It is also important to note that the grain side shows much greater variability in classification confidence, reinforcing the hypothesis that weighted scoring could significantly enhance accuracy (
Table 5). These results highlight differences in the detection scores for the defects
grubs and
suckout when comparing the flesh side and grain side of leather pieces. For both classes, the back-side scores are significantly higher than the grain-side scores, with an average difference of around 28.7% for
grubs and 18.2% for
suckout. This indicates that they are much more discernable on the flesh side compared to the front. The standard deviation on the flesh side is low, showing that flesh side scores are consistently high. In contrast, the front-side scores have a higher standard deviation, reflecting more variability and less consistent detection on the front.

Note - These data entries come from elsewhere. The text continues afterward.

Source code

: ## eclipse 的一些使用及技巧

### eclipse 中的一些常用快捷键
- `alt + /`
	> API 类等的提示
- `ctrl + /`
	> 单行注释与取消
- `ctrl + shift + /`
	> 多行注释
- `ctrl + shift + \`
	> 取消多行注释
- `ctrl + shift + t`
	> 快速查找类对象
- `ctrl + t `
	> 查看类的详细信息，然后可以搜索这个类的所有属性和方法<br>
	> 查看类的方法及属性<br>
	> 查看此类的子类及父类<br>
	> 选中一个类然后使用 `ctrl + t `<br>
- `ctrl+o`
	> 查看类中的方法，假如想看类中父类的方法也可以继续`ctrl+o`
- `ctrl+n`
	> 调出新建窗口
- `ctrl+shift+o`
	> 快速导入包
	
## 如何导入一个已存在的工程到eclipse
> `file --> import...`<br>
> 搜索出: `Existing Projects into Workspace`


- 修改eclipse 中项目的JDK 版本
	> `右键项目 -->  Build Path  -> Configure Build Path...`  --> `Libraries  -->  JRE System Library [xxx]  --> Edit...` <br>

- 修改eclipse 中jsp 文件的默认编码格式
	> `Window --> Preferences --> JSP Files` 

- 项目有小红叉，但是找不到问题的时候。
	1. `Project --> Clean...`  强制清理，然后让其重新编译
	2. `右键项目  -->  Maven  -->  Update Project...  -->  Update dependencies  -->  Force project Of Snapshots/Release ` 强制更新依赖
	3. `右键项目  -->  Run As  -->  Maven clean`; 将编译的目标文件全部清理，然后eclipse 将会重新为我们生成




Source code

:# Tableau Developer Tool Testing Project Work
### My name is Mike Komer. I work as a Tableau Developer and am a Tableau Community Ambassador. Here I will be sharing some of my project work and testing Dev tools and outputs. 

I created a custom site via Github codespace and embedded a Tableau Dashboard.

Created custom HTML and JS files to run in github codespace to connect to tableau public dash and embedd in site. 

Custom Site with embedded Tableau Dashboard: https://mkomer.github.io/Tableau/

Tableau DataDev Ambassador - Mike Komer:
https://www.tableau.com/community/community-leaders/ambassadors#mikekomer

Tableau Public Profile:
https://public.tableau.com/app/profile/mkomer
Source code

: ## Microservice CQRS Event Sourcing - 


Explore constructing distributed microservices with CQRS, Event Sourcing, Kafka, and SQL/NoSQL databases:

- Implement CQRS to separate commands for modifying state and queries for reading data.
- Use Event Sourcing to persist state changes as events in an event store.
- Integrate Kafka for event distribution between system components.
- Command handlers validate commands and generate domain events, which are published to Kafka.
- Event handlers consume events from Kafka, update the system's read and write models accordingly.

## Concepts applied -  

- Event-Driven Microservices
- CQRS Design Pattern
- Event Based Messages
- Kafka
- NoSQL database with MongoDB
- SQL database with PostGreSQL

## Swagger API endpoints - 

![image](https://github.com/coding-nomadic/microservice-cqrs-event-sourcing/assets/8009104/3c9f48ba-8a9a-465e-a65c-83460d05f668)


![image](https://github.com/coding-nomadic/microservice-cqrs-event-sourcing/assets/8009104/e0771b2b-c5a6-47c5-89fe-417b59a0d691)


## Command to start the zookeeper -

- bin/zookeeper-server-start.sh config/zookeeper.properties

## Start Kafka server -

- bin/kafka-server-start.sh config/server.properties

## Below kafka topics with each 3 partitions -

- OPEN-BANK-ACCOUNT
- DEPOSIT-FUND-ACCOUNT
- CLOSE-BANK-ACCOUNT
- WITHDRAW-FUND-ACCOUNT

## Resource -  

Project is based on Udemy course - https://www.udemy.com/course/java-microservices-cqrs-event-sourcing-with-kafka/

The proposed workflow, illustrated in
Figure 7, outlines the process for leveraging YOLOv11 to detect and classify defects in finished leather. The methodology begins with the collection and annotation of leather samples scanned on both the grain and flesh sides, ensuring comprehensive defect coverage. The annotated dataset is divided into training, validation, and test sets, with data augmentation applied to enhance model performance. Separate YOLOv11 models are trained for each side, taking advantage of the model’s advanced architecture for defect detection. Results from the two models are combined using a weighted scoring system, prioritizing defects that are more visible on the flesh side. Finally, evaluation metrics, including Accuracy, Precision, Recall, and F1-Score, are used to assess both the individual and combined model performance, demonstrating the scalability and industrial applicability of the approach.
5. Discussion
The results of this study demonstrate the effectiveness of using YOLOv11 for defect detection and classification on finished leather, especially when analyzing both the grain and flesh sides. The experiment confirms that defect detection on the flesh side yields a higher accuracy and reliability for certain defects, such as grubs (larval damage) and suckout (cut damage). This outcome supports the hypothesis that examining the flesh side can reveal defects otherwise difficult to detect on the grain side, providing a promising approach for optimizing leather utilization.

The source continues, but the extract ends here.